## [YOUR OBJECTIVE]
Below are several records. Retype exactly those lines running from the one with "- Ordenação OK" through the one with "- Validação de formulário", end lines included, and no others.

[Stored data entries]

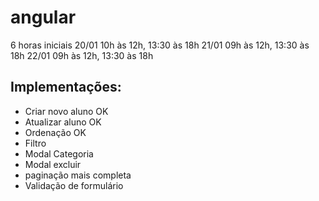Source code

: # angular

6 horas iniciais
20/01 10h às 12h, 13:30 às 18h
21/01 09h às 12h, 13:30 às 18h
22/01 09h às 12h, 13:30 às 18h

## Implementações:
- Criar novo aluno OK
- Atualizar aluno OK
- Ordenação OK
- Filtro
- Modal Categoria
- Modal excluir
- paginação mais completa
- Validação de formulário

--

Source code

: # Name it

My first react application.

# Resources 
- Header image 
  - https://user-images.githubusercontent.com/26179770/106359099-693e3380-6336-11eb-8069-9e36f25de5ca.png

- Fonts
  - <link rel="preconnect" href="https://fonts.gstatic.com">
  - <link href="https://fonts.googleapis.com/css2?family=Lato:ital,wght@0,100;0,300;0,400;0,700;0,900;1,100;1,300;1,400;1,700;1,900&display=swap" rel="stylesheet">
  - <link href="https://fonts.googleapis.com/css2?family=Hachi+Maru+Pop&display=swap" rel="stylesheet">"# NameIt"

## [ANSWER FOR THIS EXERCISE]
- Ordenação OK
- Filtro
- Modal Categoria
- Modal excluir
- paginação mais completa
- Validação de formulário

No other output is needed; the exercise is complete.